STUDY MATERIAL —
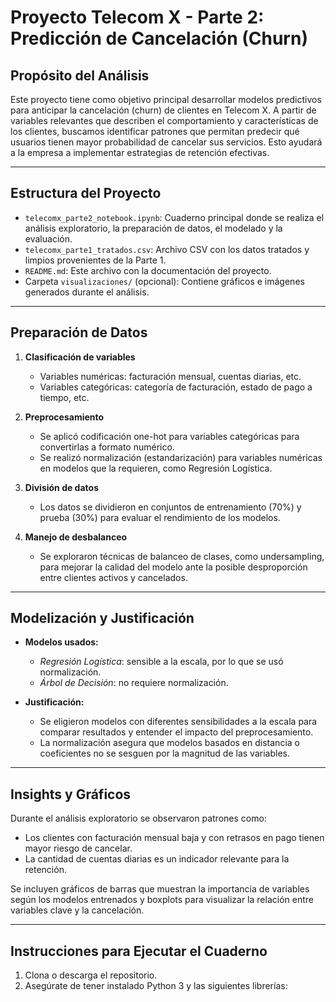 # Proyecto Telecom X - Parte 2: Predicción de Cancelación (Churn)

## Propósito del Análisis

Este proyecto tiene como objetivo principal desarrollar modelos predictivos para anticipar la cancelación (churn) de clientes en Telecom X. A partir de variables relevantes que describen el comportamiento y características de los clientes, buscamos identificar patrones que permitan predecir qué usuarios tienen mayor probabilidad de cancelar sus servicios. Esto ayudará a la empresa a implementar estrategias de retención efectivas.

---

## Estructura del Proyecto

- `telecomx_parte2_notebook.ipynb`: Cuaderno principal donde se realiza el análisis exploratorio, la preparación de datos, el modelado y la evaluación.
- `telecomx_parte1_tratados.csv`: Archivo CSV con los datos tratados y limpios provenientes de la Parte 1.
- `README.md`: Este archivo con la documentación del proyecto.
- Carpeta `visualizaciones/` (opcional): Contiene gráficos e imágenes generados durante el análisis.

---

## Preparación de Datos

1. **Clasificación de variables**  
   - Variables numéricas: facturación mensual, cuentas diarias, etc.  
   - Variables categóricas: categoría de facturación, estado de pago a tiempo, etc.

2. **Preprocesamiento**  
   - Se aplicó codificación one-hot para variables categóricas para convertirlas a formato numérico.  
   - Se realizó normalización (estandarización) para variables numéricas en modelos que la requieren, como Regresión Logística.

3. **División de datos**  
   - Los datos se dividieron en conjuntos de entrenamiento (70%) y prueba (30%) para evaluar el rendimiento de los modelos.

4. **Manejo de desbalanceo**  
   - Se exploraron técnicas de balanceo de clases, como undersampling, para mejorar la calidad del modelo ante la posible desproporción entre clientes activos y cancelados.

---

## Modelización y Justificación

- **Modelos usados:**  
  - *Regresión Logística*: sensible a la escala, por lo que se usó normalización.  
  - *Árbol de Decisión*: no requiere normalización.

- **Justificación:**  
  - Se eligieron modelos con diferentes sensibilidades a la escala para comparar resultados y entender el impacto del preprocesamiento.  
  - La normalización asegura que modelos basados en distancia o coeficientes no se sesguen por la magnitud de las variables.

---

## Insights y Gráficos

Durante el análisis exploratorio se observaron patrones como:

- Los clientes con facturación mensual baja y con retrasos en pago tienen mayor riesgo de cancelar.  
- La cantidad de cuentas diarias es un indicador relevante para la retención.

Se incluyen gráficos de barras que muestran la importancia de variables según los modelos entrenados y boxplots para visualizar la relación entre variables clave y la cancelación.

---

## Instrucciones para Ejecutar el Cuaderno

1. Clona o descarga el repositorio.  
2. Asegúrate de tener instalado Python 3 y las siguientes librerías:  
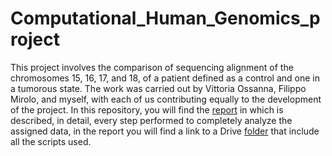 # Computational_Human_Genomics_project

This project involves the comparison of sequencing alignment of the chromosomes 15, 16, 17, and 18, of a patient defined as a control and one in a tumorous state. The work was carried out by Vittoria Ossanna, Filippo Mirolo, and myself, with each of us contributing equally to the development of the project. In this repository, you will find the [report](./CHG_project.docx) in which is described, in detail, every step performed to completely analyze the assigned data, in the report you will find a link to a Drive [folder](https://drive.google.com/drive/u/1/folders/1TlTxTG9oP44GxuqyRWUQYxPfHs1eXaZk) that include all the scripts used.

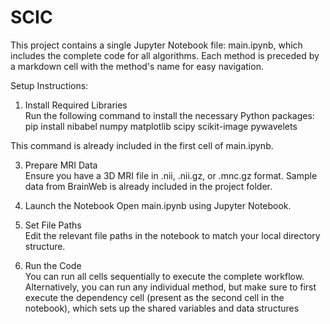 # SCIC
This project contains a single Jupyter Notebook file: main.ipynb, which includes 
the complete code for all algorithms. Each method is preceded by a markdown cell 
with the method's name for easy navigation.

 Setup Instructions:  
 1. Install Required Libraries   
 Run the following command to install the necessary Python packages:  
 pip install nibabel numpy matplotlib scipy scikit-image pywavelets

 This command is already included in the first cell of main.ipynb.

 3. Prepare MRI Data  
 Ensure you have a 3D MRI file in .nii, .nii.gz, or .mnc.gz format.
 Sample data from BrainWeb is already included in the project folder.

 4. Launch the Notebook 
 Open main.ipynb using Jupyter Notebook.

 5. Set File Paths  
 Edit the relevant file paths in the notebook to match your local directory 
structure.

 6. Run the Code  
 You can run all cells sequentially to execute the complete workflow.  
 Alternatively, you can run any individual method, but make sure to first execute 
the dependency cell (present as the second cell in the notebook), which sets up 
the shared variables and data structures
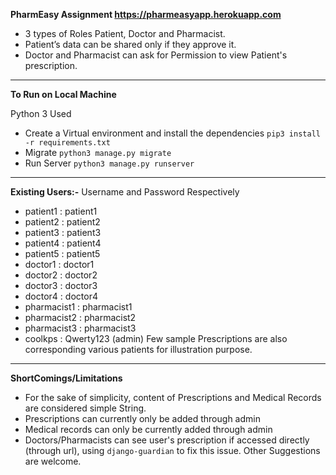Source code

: **PharmEasy Assignment https://pharmeasyapp.herokuapp.com**
 - 3 types of Roles Patient, Doctor and Pharmacist.
 - Patient’s data can be shared only if they approve it.
 - Doctor and Pharmacist can ask for Permission to view Patient's prescription.

----------

**To Run on Local Machine**

Python 3 Used
 - Create a Virtual environment and install the dependencies `pip3 install -r requirements.txt`
 - Migrate `python3 manage.py migrate`
 - Run Server `python3 manage.py runserver`

----------
**Existing Users:-**
Username and Password Respectively
 - patient1 : patient1
 - patient2 : patient2
 -  patient3 : patient3
 -  patient4 : patient4
 - patient5 : patient5
 - doctor1 : doctor1
 - doctor2 : doctor2
 - doctor3 : doctor3
 -  doctor4 : doctor4
 - pharmacist1 : pharmacist1
 - pharmacist2 : pharmacist2
 - pharmacist3 : pharmacist3
 - coolkps : Qwerty123 (admin)
Few sample Prescriptions are also corresponding various patients for illustration purpose.
****
**ShortComings/Limitations**
 - For the sake of simplicity, content of Prescriptions and Medical Records are considered simple String.
 - Prescriptions can currently only be added through admin
 - Medical records can only be currently added through admin
 - Doctors/Pharmacists can see user's prescription if accessed directly (through url), using `django-guardian` to fix this issue. Other Suggestions are welcome.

PROBLEM TO SOLVE — Please give an exact copy of the entries above, from the line with "la Parte 1." down to the line with "- La cantidad", inclusive, and nothing else.

PROBLEM SOLUTION —
- `telecomx_parte1_tratados.csv`: Archivo CSV con los datos tratados y limpios provenientes de la Parte 1.
- `README.md`: Este archivo con la documentación del proyecto.
- Carpeta `visualizaciones/` (opcional): Contiene gráficos e imágenes generados durante el análisis.

---

## Preparación de Datos

1. **Clasificación de variables**  
   - Variables numéricas: facturación mensual, cuentas diarias, etc.  
   - Variables categóricas: categoría de facturación, estado de pago a tiempo, etc.

2. **Preprocesamiento**  
   - Se aplicó codificación one-hot para variables categóricas para convertirlas a formato numérico.  
   - Se realizó normalización (estandarización) para variables numéricas en modelos que la requieren, como Regresión Logística.

3. **División de datos**  
   - Los datos se dividieron en conjuntos de entrenamiento (70%) y prueba (30%) para evaluar el rendimiento de los modelos.

4. **Manejo de desbalanceo**  
   - Se exploraron técnicas de balanceo de clases, como undersampling, para mejorar la calidad del modelo ante la posible desproporción entre clientes activos y cancelados.

---

## Modelización y Justificación

- **Modelos usados:**  
  - *Regresión Logística*: sensible a la escala, por lo que se usó normalización.  
  - *Árbol de Decisión*: no requiere normalización.

- **Justificación:**  
  - Se eligieron modelos con diferentes sensibilidades a la escala para comparar resultados y entender el impacto del preprocesamiento.  
  - La normalización asegura que modelos basados en distancia o coeficientes no se sesguen por la magnitud de las variables.

---

## Insights y Gráficos

Durante el análisis exploratorio se observaron patrones como:

- Los clientes con facturación mensual baja y con retrasos en pago tienen mayor riesgo de cancelar.  
- La cantidad de cuentas diarias es un indicador relevante para la retención.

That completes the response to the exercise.